## What the task asks
Your task is to repeat all of the data exactly while excluding the pictures.

(Saved entries)
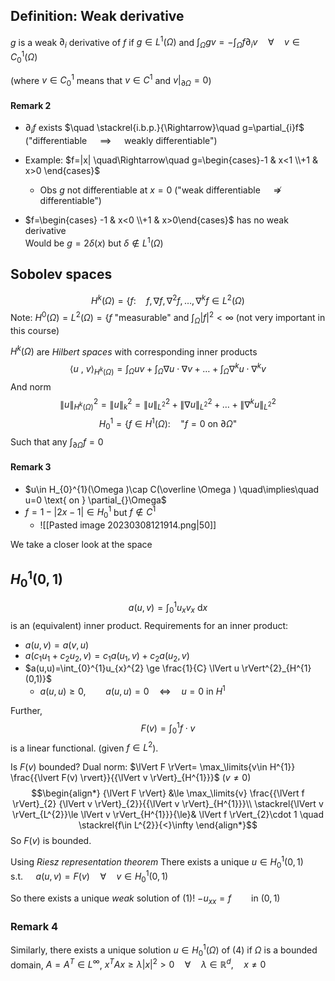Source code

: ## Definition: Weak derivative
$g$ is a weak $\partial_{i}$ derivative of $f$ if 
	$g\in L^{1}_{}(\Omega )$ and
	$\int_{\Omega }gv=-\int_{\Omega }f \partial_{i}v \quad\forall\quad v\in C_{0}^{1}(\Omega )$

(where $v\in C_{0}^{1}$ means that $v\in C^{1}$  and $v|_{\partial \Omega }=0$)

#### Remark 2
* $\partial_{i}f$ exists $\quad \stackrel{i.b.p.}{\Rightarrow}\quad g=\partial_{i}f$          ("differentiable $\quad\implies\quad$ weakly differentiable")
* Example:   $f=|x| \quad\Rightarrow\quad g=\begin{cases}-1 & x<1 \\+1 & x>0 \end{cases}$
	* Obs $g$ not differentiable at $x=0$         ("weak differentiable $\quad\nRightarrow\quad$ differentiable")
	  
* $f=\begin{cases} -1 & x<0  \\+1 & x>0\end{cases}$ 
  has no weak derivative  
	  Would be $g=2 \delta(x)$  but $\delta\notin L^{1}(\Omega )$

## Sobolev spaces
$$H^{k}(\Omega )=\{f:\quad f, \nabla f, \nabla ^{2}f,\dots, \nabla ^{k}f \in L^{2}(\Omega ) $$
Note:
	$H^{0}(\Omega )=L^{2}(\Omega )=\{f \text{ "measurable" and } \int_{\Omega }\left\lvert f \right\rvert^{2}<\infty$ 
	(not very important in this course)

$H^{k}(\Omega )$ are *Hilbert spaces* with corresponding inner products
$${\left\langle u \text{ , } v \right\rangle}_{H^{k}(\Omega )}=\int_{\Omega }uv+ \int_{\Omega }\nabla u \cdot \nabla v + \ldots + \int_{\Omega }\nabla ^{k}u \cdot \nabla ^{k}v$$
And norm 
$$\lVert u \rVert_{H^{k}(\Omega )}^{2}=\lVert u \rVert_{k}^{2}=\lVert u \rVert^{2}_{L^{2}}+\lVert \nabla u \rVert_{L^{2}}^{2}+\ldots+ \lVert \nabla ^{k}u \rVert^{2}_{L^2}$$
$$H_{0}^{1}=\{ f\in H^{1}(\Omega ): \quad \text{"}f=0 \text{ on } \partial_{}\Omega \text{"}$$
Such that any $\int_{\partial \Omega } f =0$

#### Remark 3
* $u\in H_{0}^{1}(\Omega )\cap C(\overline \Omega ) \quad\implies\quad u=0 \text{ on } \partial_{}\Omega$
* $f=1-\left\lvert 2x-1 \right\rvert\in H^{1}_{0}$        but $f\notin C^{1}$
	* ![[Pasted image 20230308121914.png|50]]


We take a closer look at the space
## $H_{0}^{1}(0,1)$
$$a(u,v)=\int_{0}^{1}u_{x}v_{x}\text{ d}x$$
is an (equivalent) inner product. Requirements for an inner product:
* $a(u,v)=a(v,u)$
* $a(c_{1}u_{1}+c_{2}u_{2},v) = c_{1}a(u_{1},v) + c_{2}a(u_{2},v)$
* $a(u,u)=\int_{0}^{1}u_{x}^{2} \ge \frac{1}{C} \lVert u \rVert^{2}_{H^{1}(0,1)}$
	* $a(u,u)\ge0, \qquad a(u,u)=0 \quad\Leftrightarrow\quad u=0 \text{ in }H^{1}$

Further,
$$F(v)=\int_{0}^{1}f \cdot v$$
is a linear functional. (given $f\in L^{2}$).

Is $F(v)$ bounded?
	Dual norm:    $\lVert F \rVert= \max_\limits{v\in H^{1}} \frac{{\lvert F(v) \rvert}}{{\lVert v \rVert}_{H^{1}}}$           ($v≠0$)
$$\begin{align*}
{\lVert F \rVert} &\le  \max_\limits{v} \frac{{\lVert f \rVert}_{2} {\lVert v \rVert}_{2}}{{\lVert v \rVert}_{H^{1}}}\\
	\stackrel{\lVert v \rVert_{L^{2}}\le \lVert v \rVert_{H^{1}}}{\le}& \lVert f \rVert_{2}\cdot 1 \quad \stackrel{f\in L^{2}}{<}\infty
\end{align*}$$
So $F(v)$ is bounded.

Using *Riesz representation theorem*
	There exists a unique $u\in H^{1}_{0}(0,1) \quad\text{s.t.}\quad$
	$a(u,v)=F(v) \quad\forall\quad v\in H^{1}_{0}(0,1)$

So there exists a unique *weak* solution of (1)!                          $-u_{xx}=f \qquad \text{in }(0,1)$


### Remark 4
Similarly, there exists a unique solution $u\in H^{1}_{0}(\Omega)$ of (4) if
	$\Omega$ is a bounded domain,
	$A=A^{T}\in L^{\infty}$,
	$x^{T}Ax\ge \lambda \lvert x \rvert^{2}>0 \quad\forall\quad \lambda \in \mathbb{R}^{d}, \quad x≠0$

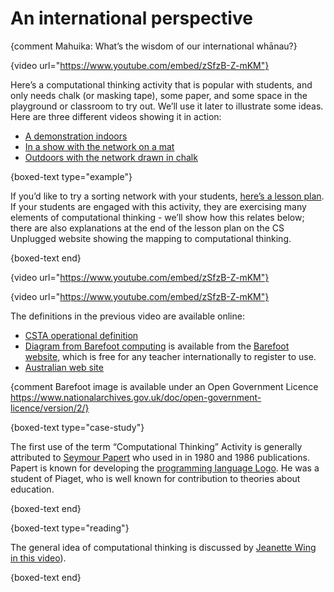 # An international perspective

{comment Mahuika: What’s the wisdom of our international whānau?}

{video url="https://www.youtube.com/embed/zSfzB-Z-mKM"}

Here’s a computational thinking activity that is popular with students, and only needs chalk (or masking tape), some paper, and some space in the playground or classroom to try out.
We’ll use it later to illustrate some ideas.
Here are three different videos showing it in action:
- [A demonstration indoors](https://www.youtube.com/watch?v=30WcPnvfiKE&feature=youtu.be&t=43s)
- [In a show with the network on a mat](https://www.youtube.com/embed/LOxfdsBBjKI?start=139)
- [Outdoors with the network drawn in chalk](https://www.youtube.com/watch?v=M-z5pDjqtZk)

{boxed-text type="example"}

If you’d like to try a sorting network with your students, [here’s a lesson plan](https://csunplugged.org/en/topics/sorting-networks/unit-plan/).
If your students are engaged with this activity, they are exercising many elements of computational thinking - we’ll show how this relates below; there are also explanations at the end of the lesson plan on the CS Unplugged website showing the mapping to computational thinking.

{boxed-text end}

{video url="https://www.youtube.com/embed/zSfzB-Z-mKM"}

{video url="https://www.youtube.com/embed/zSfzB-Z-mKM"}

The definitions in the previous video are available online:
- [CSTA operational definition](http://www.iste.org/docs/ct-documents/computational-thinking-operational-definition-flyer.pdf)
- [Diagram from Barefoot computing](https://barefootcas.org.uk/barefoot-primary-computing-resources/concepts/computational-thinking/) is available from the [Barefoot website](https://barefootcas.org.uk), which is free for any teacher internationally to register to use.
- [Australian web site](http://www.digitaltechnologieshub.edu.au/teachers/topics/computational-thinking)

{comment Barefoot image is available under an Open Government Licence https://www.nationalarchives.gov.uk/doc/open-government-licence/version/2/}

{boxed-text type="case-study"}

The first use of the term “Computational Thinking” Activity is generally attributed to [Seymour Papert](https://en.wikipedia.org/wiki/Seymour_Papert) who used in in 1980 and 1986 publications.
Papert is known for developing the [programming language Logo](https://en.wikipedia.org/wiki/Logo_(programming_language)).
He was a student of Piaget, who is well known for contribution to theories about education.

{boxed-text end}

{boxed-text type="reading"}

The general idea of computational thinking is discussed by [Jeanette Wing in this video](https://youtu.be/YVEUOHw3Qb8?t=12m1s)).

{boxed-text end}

## Result of the exercise
Source code

: ## Definition: Weak derivative
$g$ is a weak $\partial_{i}$ derivative of $f$ if 
	$g\in L^{1}_{}(\Omega )$ and
	$\int_{\Omega }gv=-\int_{\Omega }f \partial_{i}v \quad\forall\quad v\in C_{0}^{1}(\Omega )$

(where $v\in C_{0}^{1}$ means that $v\in C^{1}$  and $v|_{\partial \Omega }=0$)

#### Remark 2
* $\partial_{i}f$ exists $\quad \stackrel{i.b.p.}{\Rightarrow}\quad g=\partial_{i}f$          ("differentiable $\quad\implies\quad$ weakly differentiable")
* Example:   $f=|x| \quad\Rightarrow\quad g=\begin{cases}-1 & x<1 \\+1 & x>0 \end{cases}$
	* Obs $g$ not differentiable at $x=0$         ("weak differentiable $\quad\nRightarrow\quad$ differentiable")
	  
* $f=\begin{cases} -1 & x<0  \\+1 & x>0\end{cases}$ 
  has no weak derivative  
	  Would be $g=2 \delta(x)$  but $\delta\notin L^{1}(\Omega )$

## Sobolev spaces
$$H^{k}(\Omega )=\{f:\quad f, \nabla f, \nabla ^{2}f,\dots, \nabla ^{k}f \in L^{2}(\Omega ) $$
Note:
	$H^{0}(\Omega )=L^{2}(\Omega )=\{f \text{ "measurable" and } \int_{\Omega }\left\lvert f \right\rvert^{2}<\infty$ 
	(not very important in this course)

$H^{k}(\Omega )$ are *Hilbert spaces* with corresponding inner products
$${\left\langle u \text{ , } v \right\rangle}_{H^{k}(\Omega )}=\int_{\Omega }uv+ \int_{\Omega }\nabla u \cdot \nabla v + \ldots + \int_{\Omega }\nabla ^{k}u \cdot \nabla ^{k}v$$
And norm 
$$\lVert u \rVert_{H^{k}(\Omega )}^{2}=\lVert u \rVert_{k}^{2}=\lVert u \rVert^{2}_{L^{2}}+\lVert \nabla u \rVert_{L^{2}}^{2}+\ldots+ \lVert \nabla ^{k}u \rVert^{2}_{L^2}$$
$$H_{0}^{1}=\{ f\in H^{1}(\Omega ): \quad \text{"}f=0 \text{ on } \partial_{}\Omega \text{"}$$
Such that any $\int_{\partial \Omega } f =0$

#### Remark 3
* $u\in H_{0}^{1}(\Omega )\cap C(\overline \Omega ) \quad\implies\quad u=0 \text{ on } \partial_{}\Omega$
* $f=1-\left\lvert 2x-1 \right\rvert\in H^{1}_{0}$        but $f\notin C^{1}$
	* ![[Pasted image 20230308121914.png|50]]


We take a closer look at the space
## $H_{0}^{1}(0,1)$
$$a(u,v)=\int_{0}^{1}u_{x}v_{x}\text{ d}x$$
is an (equivalent) inner product. Requirements for an inner product:
* $a(u,v)=a(v,u)$
* $a(c_{1}u_{1}+c_{2}u_{2},v) = c_{1}a(u_{1},v) + c_{2}a(u_{2},v)$
* $a(u,u)=\int_{0}^{1}u_{x}^{2} \ge \frac{1}{C} \lVert u \rVert^{2}_{H^{1}(0,1)}$
	* $a(u,u)\ge0, \qquad a(u,u)=0 \quad\Leftrightarrow\quad u=0 \text{ in }H^{1}$

Further,
$$F(v)=\int_{0}^{1}f \cdot v$$
is a linear functional. (given $f\in L^{2}$).

Is $F(v)$ bounded?
	Dual norm:    $\lVert F \rVert= \max_\limits{v\in H^{1}} \frac{{\lvert F(v) \rvert}}{{\lVert v \rVert}_{H^{1}}}$           ($v≠0$)
$$\begin{align*}
{\lVert F \rVert} &\le  \max_\limits{v} \frac{{\lVert f \rVert}_{2} {\lVert v \rVert}_{2}}{{\lVert v \rVert}_{H^{1}}}\\
	\stackrel{\lVert v \rVert_{L^{2}}\le \lVert v \rVert_{H^{1}}}{\le}& \lVert f \rVert_{2}\cdot 1 \quad \stackrel{f\in L^{2}}{<}\infty
\end{align*}$$
So $F(v)$ is bounded.

Using *Riesz representation theorem*
	There exists a unique $u\in H^{1}_{0}(0,1) \quad\text{s.t.}\quad$
	$a(u,v)=F(v) \quad\forall\quad v\in H^{1}_{0}(0,1)$

So there exists a unique *weak* solution of (1)!                          $-u_{xx}=f \qquad \text{in }(0,1)$


### Remark 4
Similarly, there exists a unique solution $u\in H^{1}_{0}(\Omega)$ of (4) if
	$\Omega$ is a bounded domain,
	$A=A^{T}\in L^{\infty}$,
	$x^{T}Ax\ge \lambda \lvert x \rvert^{2}>0 \quad\forall\quad \lambda \in \mathbb{R}^{d}, \quad x≠0$

 # An international perspective

{comment Mahuika: What’s the wisdom of our international whānau?}

{video url="https://www.youtube.com/embed/zSfzB-Z-mKM"}

Here’s a computational thinking activity that is popular with students, and only needs chalk (or masking tape), some paper, and some space in the playground or classroom to try out.
We’ll use it later to illustrate some ideas.
Here are three different videos showing it in action:
- [A demonstration indoors](https://www.youtube.com/watch?v=30WcPnvfiKE&feature=youtu.be&t=43s)
- [In a show with the network on a mat](https://www.youtube.com/embed/LOxfdsBBjKI?start=139)
- [Outdoors with the network drawn in chalk](https://www.youtube.com/watch?v=M-z5pDjqtZk)

{boxed-text type="example"}

If you’d like to try a sorting network with your students, [here’s a lesson plan](https://csunplugged.org/en/topics/sorting-networks/unit-plan/).
If your students are engaged with this activity, they are exercising many elements of computational thinking - we’ll show how this relates below; there are also explanations at the end of the lesson plan on the CS Unplugged website showing the mapping to computational thinking.

{boxed-text end}

{video url="https://www.youtube.com/embed/zSfzB-Z-mKM"}

{video url="https://www.youtube.com/embed/zSfzB-Z-mKM"}

The definitions in the previous video are available online:
- [CSTA operational definition](http://www.iste.org/docs/ct-documents/computational-thinking-operational-definition-flyer.pdf)
- [Diagram from Barefoot computing](https://barefootcas.org.uk/barefoot-primary-computing-resources/concepts/computational-thinking/) is available from the [Barefoot website](https://barefootcas.org.uk), which is free for any teacher internationally to register to use.
- [Australian web site](http://www.digitaltechnologieshub.edu.au/teachers/topics/computational-thinking)

{comment Barefoot image is available under an Open Government Licence https://www.nationalarchives.gov.uk/doc/open-government-licence/version/2/}

{boxed-text type="case-study"}

The first use of the term “Computational Thinking” Activity is generally attributed to [Seymour Papert](https://en.wikipedia.org/wiki/Seymour_Papert) who used in in 1980 and 1986 publications.
Papert is known for developing the [programming language Logo](https://en.wikipedia.org/wiki/Logo_(programming_language)).
He was a student of Piaget, who is well known for contribution to theories about education.

{boxed-text end}

{boxed-text type="reading"}

The general idea of computational thinking is discussed by [Jeanette Wing in this video](https://youtu.be/YVEUOHw3Qb8?t=12m1s)).

{boxed-text end}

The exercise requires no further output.